I was hired by Cleveland State University in 2003 on a 20th-century U.S./public history line, and my initial responsibilities in the latter included teaching Introduction to Public History and relaunching the history department’s internship program. Two years later, I collaborated with Mark Tebeau on a transit-oriented public history project that resulted in touchscreen kiosks in transit stations on Euclid Avenue that interpreted the street’s history through text, images, audio, and video.

project-voices

This project led to the development of a major oral history project now popularly known as Cleveland Voices. Formally titled the Cleveland Regional Oral History Collection, Voices is a dynamic project that continues to work with faculty, students, and regional partners to conduct and share oral histories. To date, the collection has amassed approximately 1,200 streamable interviews in more than two-dozen series.

project-clevelandhistorical

With Tebeau, I was active for several years in a series of U.S. Department of Education grant-funded Teaching American History workshop programs, notably The Sounds of American History. This work led us in 2008 to co-found the Center for Public History + Digital Humanities (CPHDH), for which I have served as director since 2013. We also created Cleveland Historical, a mobile app designed to expand the curation of places across the Cleveland metropolitan area. Like Voices, the app has been a tool for teaching and public engagement and a component of dozens of community partnerships from Detroit Shoreway to Shaker Heights. Cleveland Historical is approaching 800 location-based stories.

project-curatescape

The project also became the pilot for Curatescape, a mobile publishing framework that generalized the app’s codebase for wider use.

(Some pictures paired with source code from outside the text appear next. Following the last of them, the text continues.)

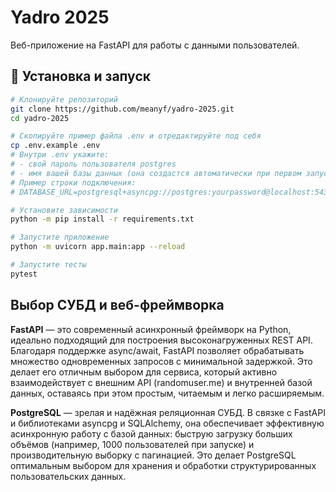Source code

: # Yadro 2025

Веб-приложение на FastAPI для работы с данными пользователей.

## 🔧 Установка и запуск

```bash
# Клонируйте репозиторий
git clone https://github.com/meanyf/yadro-2025.git
cd yadro-2025

# Скопируйте пример файла .env и отредактируйте под себя
cp .env.example .env
# Внутри .env укажите:
# - свой пароль пользователя postgres
# - имя вашей базы данных (она создастся автоматически при первом запуске)
# Пример строки подключения:
# DATABASE_URL=postgresql+asyncpg://postgres:yourpassword@localhost:5432/yourdbname

# Установите зависимости
python -m pip install -r requirements.txt

# Запустите приложение
python -m uvicorn app.main:app --reload

# Запустите тесты
pytest
```
## Выбор СУБД и веб-фреймворка
**FastAPI** — это современный асинхронный фреймворк на Python, идеально подходящий для построения высоконагруженных REST API. 
Благодаря поддержке async/await, FastAPI позволяет обрабатывать множество одновременных запросов с минимальной задержкой. 
Это делает его отличным выбором для сервиса, который активно взаимодействует с внешним API (randomuser.me) и внутренней базой данных, 
оставаясь при этом простым, читаемым и легко расширяемым.

**PostgreSQL** — зрелая и надёжная реляционная СУБД. В связке с FastAPI и библиотеками asyncpg и SQLAlchemy, она обеспечивает 
эффективную асинхронную работу с базой данных: быструю загрузку больших объёмов (например, 1000 пользователей при запуске) 
и производительную выборку с пагинацией. Это делает PostgreSQL оптимальным выбором для хранения
и обработки структурированных пользовательских данных.
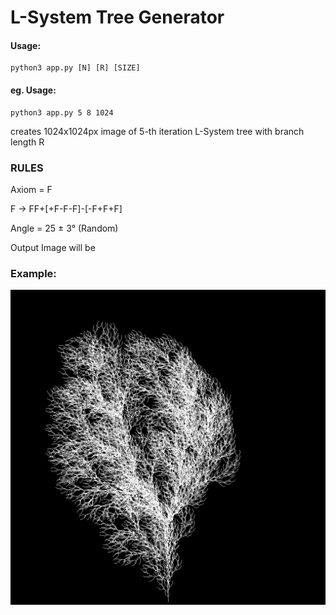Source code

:L-System Tree Generator
=======================

#### Usage: 
```
python3 app.py [N] [R] [SIZE] 
```

#### eg. Usage: 
```
python3 app.py 5 8 1024
```

creates 1024x1024px image of 5-th iteration L-System tree with branch length R

### RULES

Axiom = F

F -> FF+[+F-F-F]-[-F+F+F]

Angle = 25 ± 3° (Random)

Output Image will be 

### Example:

![](tree.jpg)
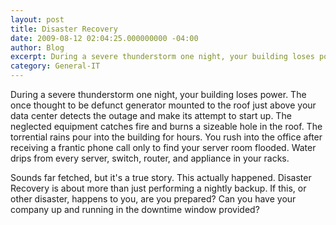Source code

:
 ```yaml
---
layout: post
title: Disaster Recovery
date: 2009-08-12 02:04:25.000000000 -04:00
author: Blog
excerpt: During a severe thunderstorm one night, your building loses power.  The once thought to be defunct generator mounted to the roof just above your data center detects the outage and make its attempt to start up...
category: General-IT
---
```

During a severe thunderstorm one night, your building loses power.  The once thought to be defunct generator mounted to the roof just above your data center detects the outage and make its attempt to start up.  The neglected equipment catches fire and burns a sizeable hole in the roof.  The torrential rains pour into the building for hours.  You rush into the office after receiving a frantic phone call only to find your server room flooded.  Water drips from every server, switch, router, and appliance in your racks.

Sounds far fetched, but it's a true story.  This actually happened.  Disaster Recovery is about more than just performing a nightly backup.  If this, or other disaster, happens to you, are you prepared?  Can you have your company up and running in the downtime window provided?

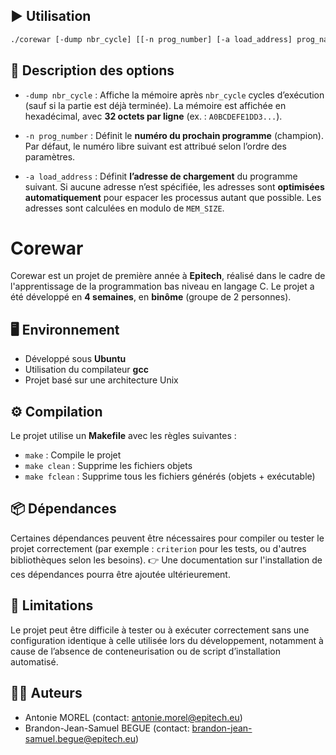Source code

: ## ▶️ Utilisation

```bash
./corewar [-dump nbr_cycle] [[-n prog_number] [-a load_address] prog_name] ...
```

## 📖 Description des options

- `-dump nbr_cycle` : Affiche la mémoire après `nbr_cycle` cycles d’exécution (sauf si la partie est déjà terminée).
  La mémoire est affichée en hexadécimal, avec **32 octets par ligne** (ex. : `A0BCDEFE1DD3...`).

- `-n prog_number` : Définit le **numéro du prochain programme** (champion).
  Par défaut, le numéro libre suivant est attribué selon l’ordre des paramètres.

- `-a load_address` : Définit **l’adresse de chargement** du programme suivant.
  Si aucune adresse n’est spécifiée, les adresses sont **optimisées automatiquement** pour espacer les processus autant que possible.
  Les adresses sont calculées en modulo de `MEM_SIZE`.


# Corewar

Corewar est un projet de première année à **Epitech**, réalisé dans le cadre de l'apprentissage de la programmation bas niveau en langage C.
Le projet a été développé en **4 semaines**, en **binôme** (groupe de 2 personnes).

## 🖥️ Environnement

- Développé sous **Ubuntu**
- Utilisation du compilateur **gcc**
- Projet basé sur une architecture Unix

## ⚙️ Compilation

Le projet utilise un **Makefile** avec les règles suivantes :

- `make` : Compile le projet
- `make clean` : Supprime les fichiers objets
- `make fclean` : Supprime tous les fichiers générés (objets + exécutable)

## 📦 Dépendances

Certaines dépendances peuvent être nécessaires pour compiler ou tester le projet correctement (par exemple : `criterion` pour les tests, ou d'autres bibliothèques selon les besoins).
👉 Une documentation sur l'installation de ces dépendances pourra être ajoutée ultérieurement.

## 🚧 Limitations

Le projet peut être difficile à tester ou à exécuter correctement sans une configuration identique à celle utilisée lors du développement, notamment à cause de l’absence de conteneurisation ou de script d’installation automatisé.

## 👨‍💻 Auteurs

- Antonie MOREL (contact: antonie.morel@epitech.eu)
- Brandon-Jean-Samuel BEGUE (contact: brandon-jean-samuel.begue@epitech.eu)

Developed in the Center with support from NEH, the Ohio Board of Regents, and CSU, Curatescape now supports more than five-dozen digital projects worldwide, ranging from small historical societies to major universities.

With another colleague, Meshack Owino, I directed the Curating Kisumu / Curating East Africa project, a partnership between CSU and Maseno University in Kisumu, Kenya, that began with an NEH Digital Humanities Start-Up Grant in 2014-15 and continued with additional investment by CSU in 2015-16 and an NEH Digital Humanities Advancement Grant in 2017-18. A central component of Curating East Africa was to build Curatescape for WordPress, a single plugin and theme that promised to revolutionize digital storytelling in the developing world by lowering barriers that divide ambition from adoption of digital humanities practice, beginning in East Africa. In addition, MaCleKi, the pilot for the Curatescape for WordPress platform, features 54 location-based stories about Kisumu that were collaboratively written by students from Maseno University and Cleveland State University. (For more on the results of the project’s, see our NEH white papers for Curating Kisumu and Curating East Africa.)

Most recently, Erin Bell and I completed an NEH Digital Humanities Advancement Grant project in 2022 titled “PlacePress: A WordPress Plugin for Publishing Location-based Stories and Tours.” The PlacePress plugin offers a free, intuitive, flexible, and sustainable means for humanities and social science scholars, students, organizations, and communities to create and share map-based tours on any WordPress-based website. Project partners in Detroit and western Pennsylvania piloted the plugin. The University of Oregon Libraries coordinated remote user testing of the plugin, which is now available in the WordPress Plugin Directory.

Green Book Cleveland is a restorative history project that combines Victor H. Green’s famous travel guides, published between 1936 and 1966, with new research that expands our understanding of Black entertainment, leisure, and recreation in Northeast Ohio. The project emerged in August 2021 from my longtime scholarly interests in urban history, African American suburbanization and more recent exploration of environmental history. It has expanded into a partnership with Cuyahoga Valley National Park in collaboration with ThirdSpace Action Lab, Conservancy for CVNP, Trust for Public Land, Cleveland Metroparks, Summit Metro Parks, and Ohio & Erie Canalway. For more on the project, see early coverage in The Plain Dealer, Cleveland Scene, and Ideastream Public Media’s The Sound of Ideas.

In addition to my work as the director of CPHDH, I have served as a grant reviewer for three NEH grant programs and have provided consulting for numerous public history projects and museum exhibitions. I also have have been active in the area of historic preservation. I wrote successful National Register of Historic Places nominations for Grant Deming’s Forest Hill and M.M. Brown’s Mayfield Heights historic districts in Cleveland Heights, and I served from 2011 to 2023 on the Cleveland Heights Landmark Commission.